Exploring Patterns of Identity Usage in Tweets: A New Problem, Solution and Case Study on Ferguson
Joseph, K., Wei, W. & Carley, K.M. (in submission). Exploring patterns of identity usage in tweets: a new problem, solution and case study on Ferguson, WWW 2016.
Sociologists have long been interested in the ways that identities, or labels for people, are created, used and applied across various social contexts. The present work makes two contributions to the study of identity, in particular the study of identity in text. We first consider the following novel Natural Language Processing (NLP) task: given a set of text data (here, from Twitter), label each word in the text as being representative of a (possibly multi-word) identity. To address this task, we develop a comprehensive set of indicators that leverages several avenues of recent NLP work on Twitter. We then use these indicators to build a classifier that takes in a Tweet and returns the words within the tweet that represent identities (i.e. 'professor' in the tweet 'I hate my professor').
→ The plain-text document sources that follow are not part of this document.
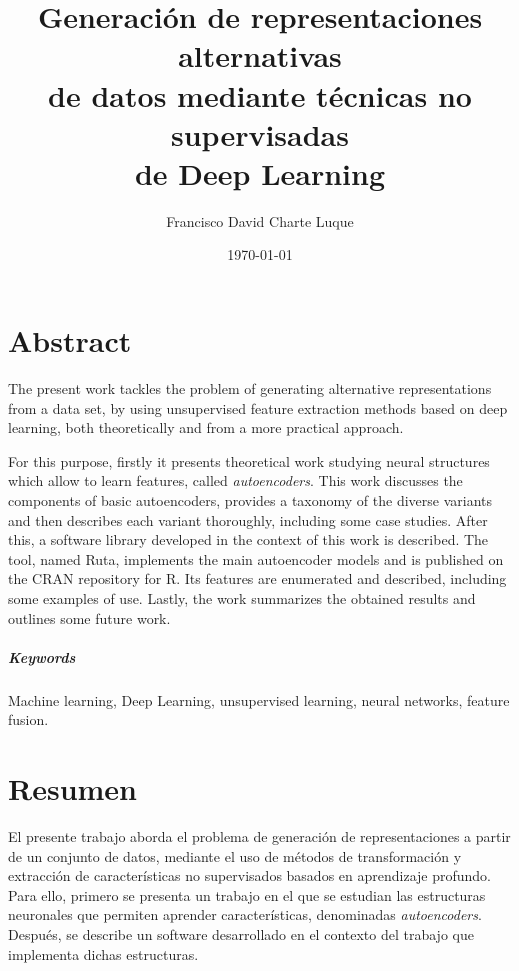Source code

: \documentclass[oneside,openright,titlepage,numbers=noenddot,openany,headinclude,footinclude=true,
cleardoublepage=empty,abstractoff,BCOR=5mm,paper=a4,fontsize=12pt,main=spanish]{scrreprt}
\author{Francisco David Charte Luque}
\date{\today}
\title{Generación de representaciones alternativas\\de datos mediante técnicas no supervisadas\\de Deep Learning}
\begin{document}
\maketitle
\tableofcontents

\clearpage

\chapter*{Abstract}

The present work tackles the problem of generating alternative representations from a data set, by using unsupervised feature extraction methods based on deep learning, both theoretically and from a more practical approach.

For this purpose, firstly it presents theoretical work studying neural structures which allow to learn features, called \textit{autoencoders}. This work discusses the components of basic autoencoders, provides a taxonomy of the diverse variants and then describes each variant thoroughly, including some case studies. After this, a software library developed in the context of this work is described. The tool, named Ruta, implements the main autoencoder models and is published on the CRAN repository for R. Its features are enumerated and described, including some examples of use. Lastly, the work summarizes the obtained results and outlines some future work. 

\paragraph{Keywords} Machine learning, Deep Learning, unsupervised learning, neural networks, feature fusion.

\chapter*{Resumen}

El presente trabajo aborda el problema de generación de representaciones a partir de un conjunto de datos, mediante el uso de métodos de transformación y extracción de características no supervisados basados en aprendizaje profundo. Para ello, primero se presenta un trabajo en el que se estudian las estructuras neuronales que permiten aprender características, denominadas \textit{autoencoders}. Después, se describe un software desarrollado en el contexto del trabajo que implementa dichas estructuras.
\end{document}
We then use our model for a case study, applying it to a large corpora of Twitter data from users who actively discussed the Eric Garner and Michael Brown cases. As shown in the figure above, we find that identities cluster into semantically coherent groups, i.e. those that are related to the military, and that people in our data have vary different sentiments towards these different clusters of identities. Further, we observe that the identities used by individuals differ in interesting ways based on social context measures derived from census data. Specifically, we observe a positive association between the percentage of people in a users home county that are African American and her use of racial identities on Twitter.